= Exercise prompt =
Scan the entries below for the word "designed", then copy each line that holds it.

= Data for this task =
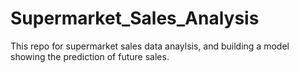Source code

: # Supermarket_Sales_Analysis
This repo for supermarket sales data anaylsis, and building a model showing the prediction of future sales.
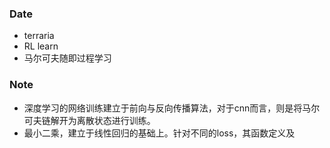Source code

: ### Date
- terraria
- RL learn
- 马尔可夫随即过程学习

### Note
- 深度学习的网络训练建立于前向与反向传播算法，对于cnn而言，则是将马尔可夫链解开为离散状态进行训练。
- 最小二乘，建立于线性回归的基础上。针对不同的loss，其函数定义及




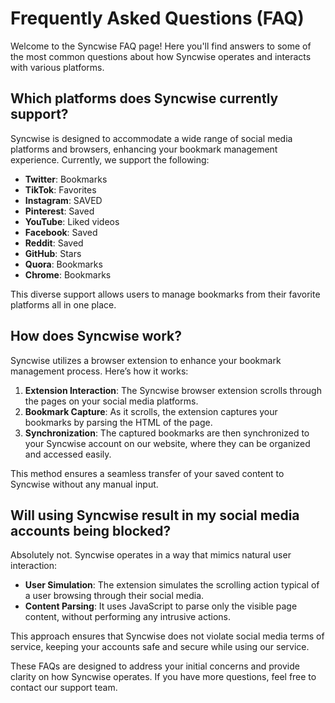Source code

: # Frequently Asked Questions (FAQ)

Welcome to the Syncwise FAQ page! Here you'll find answers to some of the most common questions about how Syncwise operates and interacts with various platforms.

## Which platforms does Syncwise currently support?

Syncwise is designed to accommodate a wide range of social media platforms and browsers, enhancing your bookmark management experience. Currently, we support the following:

- **Twitter**: Bookmarks
- **TikTok**: Favorites
- **Instagram**: SAVED
- **Pinterest**: Saved
- **YouTube**: Liked videos
- **Facebook**: Saved
- **Reddit**: Saved
- **GitHub**: Stars
- **Quora**: Bookmarks
- **Chrome**: Bookmarks

This diverse support allows users to manage bookmarks from their favorite platforms all in one place.

## How does Syncwise work?

Syncwise utilizes a browser extension to enhance your bookmark management process. Here’s how it works:

1. **Extension Interaction**: The Syncwise browser extension scrolls through the pages on your social media platforms.
2. **Bookmark Capture**: As it scrolls, the extension captures your bookmarks by parsing the HTML of the page.
3. **Synchronization**: The captured bookmarks are then synchronized to your Syncwise account on our website, where they can be organized and accessed easily.

This method ensures a seamless transfer of your saved content to Syncwise without any manual input.

## Will using Syncwise result in my social media accounts being blocked?

Absolutely not. Syncwise operates in a way that mimics natural user interaction:

- **User Simulation**: The extension simulates the scrolling action typical of a user browsing through their social media.
- **Content Parsing**: It uses JavaScript to parse only the visible page content, without performing any intrusive actions.

This approach ensures that Syncwise does not violate social media terms of service, keeping your accounts safe and secure while using our service.

These FAQs are designed to address your initial concerns and provide clarity on how Syncwise operates. If you have more questions, feel free to contact our support team.
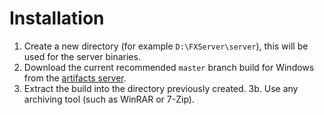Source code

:# Installation

1. Create a new directory (for example `D:\FXServer\server`), this will be used for the server binaries.
2. Download the current recommended `master` branch build for Windows from the [artifacts server](https://runtime.fivem.net/artifacts/fivem/build_server_windows/master/).
3. Extract the build into the directory previously created.
3b. Use any archiving tool (such as WinRAR or 7-Zip).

= Output =
Syncwise is designed to accommodate a wide range of social media platforms and browsers, enhancing your bookmark management experience. Currently, we support the following:
These FAQs are designed to address your initial concerns and provide clarity on how Syncwise operates. If you have more questions, feel free to contact our support team.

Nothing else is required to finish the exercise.